- _Records for this task_

□ □ □

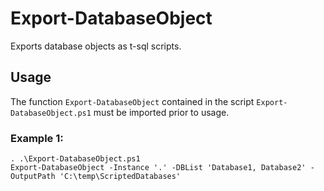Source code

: # Export-DatabaseObject 

Exports database objects as t-sql scripts.

## Usage

The function `Export-DatabaseObject` contained in the script `Export-DatabaseObject.ps1` must be imported prior to usage.

### Example 1:

    . .\Export-DatabaseObject.ps1
    Export-DatabaseObject -Instance '.' -DBList 'Database1, Database2' -OutputPath 'C:\temp\ScriptedDatabases'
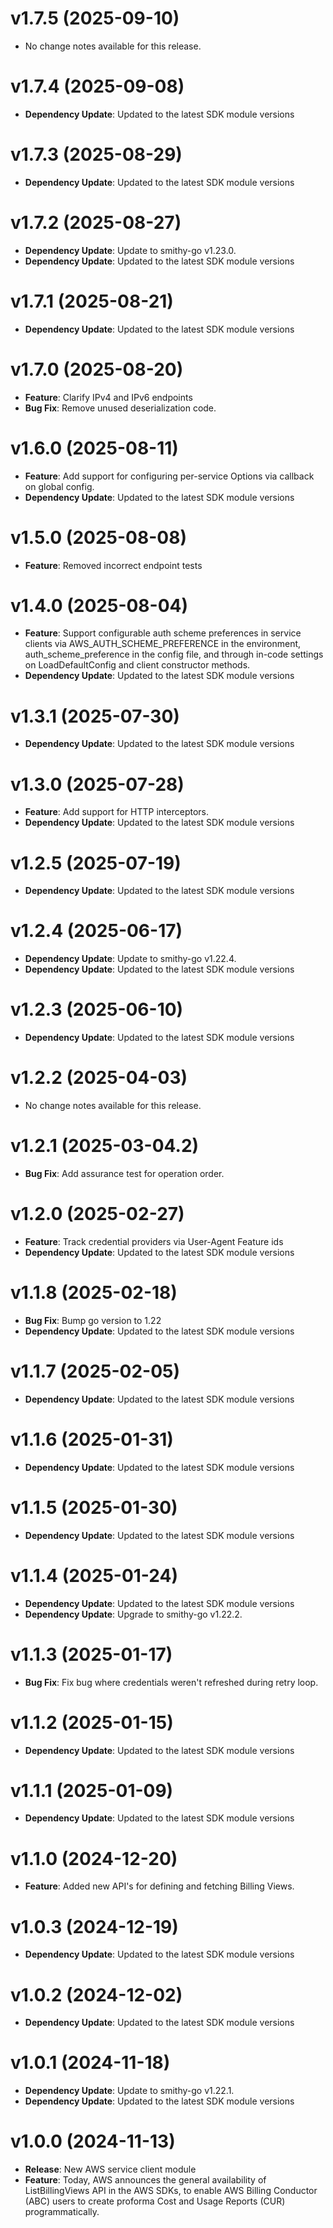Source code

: # v1.7.5 (2025-09-10)

* No change notes available for this release.

# v1.7.4 (2025-09-08)

* **Dependency Update**: Updated to the latest SDK module versions

# v1.7.3 (2025-08-29)

* **Dependency Update**: Updated to the latest SDK module versions

# v1.7.2 (2025-08-27)

* **Dependency Update**: Update to smithy-go v1.23.0.
* **Dependency Update**: Updated to the latest SDK module versions

# v1.7.1 (2025-08-21)

* **Dependency Update**: Updated to the latest SDK module versions

# v1.7.0 (2025-08-20)

* **Feature**: Clarify IPv4 and IPv6 endpoints
* **Bug Fix**: Remove unused deserialization code.

# v1.6.0 (2025-08-11)

* **Feature**: Add support for configuring per-service Options via callback on global config.
* **Dependency Update**: Updated to the latest SDK module versions

# v1.5.0 (2025-08-08)

* **Feature**: Removed incorrect endpoint tests

# v1.4.0 (2025-08-04)

* **Feature**: Support configurable auth scheme preferences in service clients via AWS_AUTH_SCHEME_PREFERENCE in the environment, auth_scheme_preference in the config file, and through in-code settings on LoadDefaultConfig and client constructor methods.
* **Dependency Update**: Updated to the latest SDK module versions

# v1.3.1 (2025-07-30)

* **Dependency Update**: Updated to the latest SDK module versions

# v1.3.0 (2025-07-28)

* **Feature**: Add support for HTTP interceptors.
* **Dependency Update**: Updated to the latest SDK module versions

# v1.2.5 (2025-07-19)

* **Dependency Update**: Updated to the latest SDK module versions

# v1.2.4 (2025-06-17)

* **Dependency Update**: Update to smithy-go v1.22.4.
* **Dependency Update**: Updated to the latest SDK module versions

# v1.2.3 (2025-06-10)

* **Dependency Update**: Updated to the latest SDK module versions

# v1.2.2 (2025-04-03)

* No change notes available for this release.

# v1.2.1 (2025-03-04.2)

* **Bug Fix**: Add assurance test for operation order.

# v1.2.0 (2025-02-27)

* **Feature**: Track credential providers via User-Agent Feature ids
* **Dependency Update**: Updated to the latest SDK module versions

# v1.1.8 (2025-02-18)

* **Bug Fix**: Bump go version to 1.22
* **Dependency Update**: Updated to the latest SDK module versions

# v1.1.7 (2025-02-05)

* **Dependency Update**: Updated to the latest SDK module versions

# v1.1.6 (2025-01-31)

* **Dependency Update**: Updated to the latest SDK module versions

# v1.1.5 (2025-01-30)

* **Dependency Update**: Updated to the latest SDK module versions

# v1.1.4 (2025-01-24)

* **Dependency Update**: Updated to the latest SDK module versions
* **Dependency Update**: Upgrade to smithy-go v1.22.2.

# v1.1.3 (2025-01-17)

* **Bug Fix**: Fix bug where credentials weren't refreshed during retry loop.

# v1.1.2 (2025-01-15)

* **Dependency Update**: Updated to the latest SDK module versions

# v1.1.1 (2025-01-09)

* **Dependency Update**: Updated to the latest SDK module versions

# v1.1.0 (2024-12-20)

* **Feature**: Added new API's for defining and fetching Billing Views.

# v1.0.3 (2024-12-19)

* **Dependency Update**: Updated to the latest SDK module versions

# v1.0.2 (2024-12-02)

* **Dependency Update**: Updated to the latest SDK module versions

# v1.0.1 (2024-11-18)

* **Dependency Update**: Update to smithy-go v1.22.1.
* **Dependency Update**: Updated to the latest SDK module versions

# v1.0.0 (2024-11-13)

* **Release**: New AWS service client module
* **Feature**: Today, AWS announces the general availability of ListBillingViews API in the AWS SDKs, to enable AWS Billing Conductor (ABC) users to create proforma Cost and Usage Reports (CUR) programmatically.

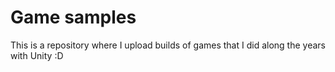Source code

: # Game samples
This is a repository where I upload builds of games that I did along the years with Unity :D 
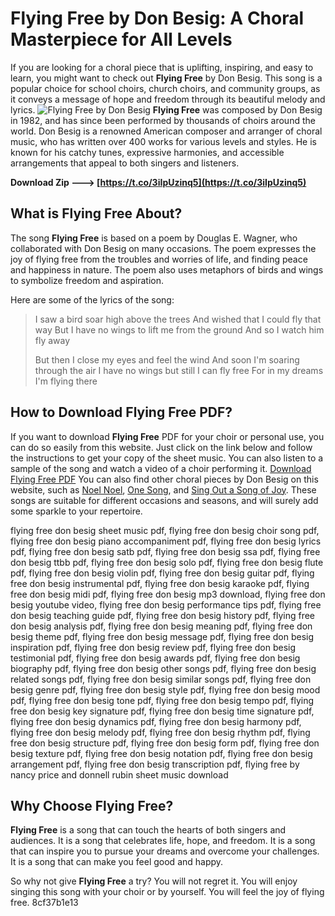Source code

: # Flying Free by Don Besig: A Choral Masterpiece for All Levels
 
If you are looking for a choral piece that is uplifting, inspiring, and easy to learn, you might want to check out **Flying Free** by Don Besig. This song is a popular choice for school choirs, church choirs, and community groups, as it conveys a message of hope and freedom through its beautiful melody and lyrics.
 ![Flying Free by Don Besig](flying_free.jpg) 
**Flying Free** was composed by Don Besig in 1982, and has since been performed by thousands of choirs around the world. Don Besig is a renowned American composer and arranger of choral music, who has written over 400 works for various levels and styles. He is known for his catchy tunes, expressive harmonies, and accessible arrangements that appeal to both singers and listeners.
 
**Download Zip ---> [https://t.co/3iIpUzinq5](https://t.co/3iIpUzinq5)**


 
## What is Flying Free About?
 
The song **Flying Free** is based on a poem by Douglas E. Wagner, who collaborated with Don Besig on many occasions. The poem expresses the joy of flying free from the troubles and worries of life, and finding peace and happiness in nature. The poem also uses metaphors of birds and wings to symbolize freedom and aspiration.
 
Here are some of the lyrics of the song:

> I saw a bird soar high above the trees
 And wished that I could fly that way
 But I have no wings to lift me from the ground
 And so I watch him fly away
> 
> 
> But then I close my eyes and feel the wind
 And soon I'm soaring through the air
 I have no wings but still I can fly free
 For in my dreams I'm flying there

## How to Download Flying Free PDF?
 
If you want to download **Flying Free** PDF for your choir or personal use, you can do so easily from this website. Just click on the link below and follow the instructions to get your copy of the sheet music. You can also listen to a sample of the song and watch a video of a choir performing it.
 [Download Flying Free PDF](flying_free.pdf) 
You can also find other choral pieces by Don Besig on this website, such as [Noel Noel](noel_noel.pdf), [One Song](one_song.pdf), and [Sing Out a Song of Joy](sing_out_a_song_of_joy.pdf). These songs are suitable for different occasions and seasons, and will surely add some sparkle to your repertoire.
 
flying free don besig sheet music pdf,  flying free don besig choir song pdf,  flying free don besig piano accompaniment pdf,  flying free don besig lyrics pdf,  flying free don besig satb pdf,  flying free don besig ssa pdf,  flying free don besig ttbb pdf,  flying free don besig solo pdf,  flying free don besig flute pdf,  flying free don besig violin pdf,  flying free don besig guitar pdf,  flying free don besig instrumental pdf,  flying free don besig karaoke pdf,  flying free don besig midi pdf,  flying free don besig mp3 download,  flying free don besig youtube video,  flying free don besig performance tips pdf,  flying free don besig teaching guide pdf,  flying free don besig history pdf,  flying free don besig analysis pdf,  flying free don besig meaning pdf,  flying free don besig theme pdf,  flying free don besig message pdf,  flying free don besig inspiration pdf,  flying free don besig review pdf,  flying free don besig testimonial pdf,  flying free don besig awards pdf,  flying free don besig biography pdf,  flying free don besig other songs pdf,  flying free don besig related songs pdf,  flying free don besig similar songs pdf,  flying free don besig genre pdf,  flying free don besig style pdf,  flying free don besig mood pdf,  flying free don besig tone pdf,  flying free don besig tempo pdf,  flying free don besig key signature pdf,  flying free don besig time signature pdf,  flying free don besig dynamics pdf,  flying free don besig harmony pdf,  flying free don besig melody pdf,  flying free don besig rhythm pdf,  flying free don besig structure pdf,  flying free don besig form pdf,  flying free don besig texture pdf,  flying free don besig notation pdf,  flying free don besig arrangement pdf,  flying free don besig transcription pdf,  flying free by nancy price and donnell rubin sheet music download
 
## Why Choose Flying Free?
 
**Flying Free** is a song that can touch the hearts of both singers and audiences. It is a song that celebrates life, hope, and freedom. It is a song that can inspire you to pursue your dreams and overcome your challenges. It is a song that can make you feel good and happy.
 
So why not give **Flying Free** a try? You will not regret it. You will enjoy singing this song with your choir or by yourself. You will feel the joy of flying free.
 8cf37b1e13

□ □ □

- _Your assignment_
Lines that contain "wings" should be pulled from the entries above and reported.

- _Task response_
The song **Flying Free** is based on a poem by Douglas E. Wagner, who collaborated with Don Besig on many occasions. The poem expresses the joy of flying free from the troubles and worries of life, and finding peace and happiness in nature. The poem also uses metaphors of birds and wings to symbolize freedom and aspiration.
 But I have no wings to lift me from the ground
 I have no wings but still I can fly free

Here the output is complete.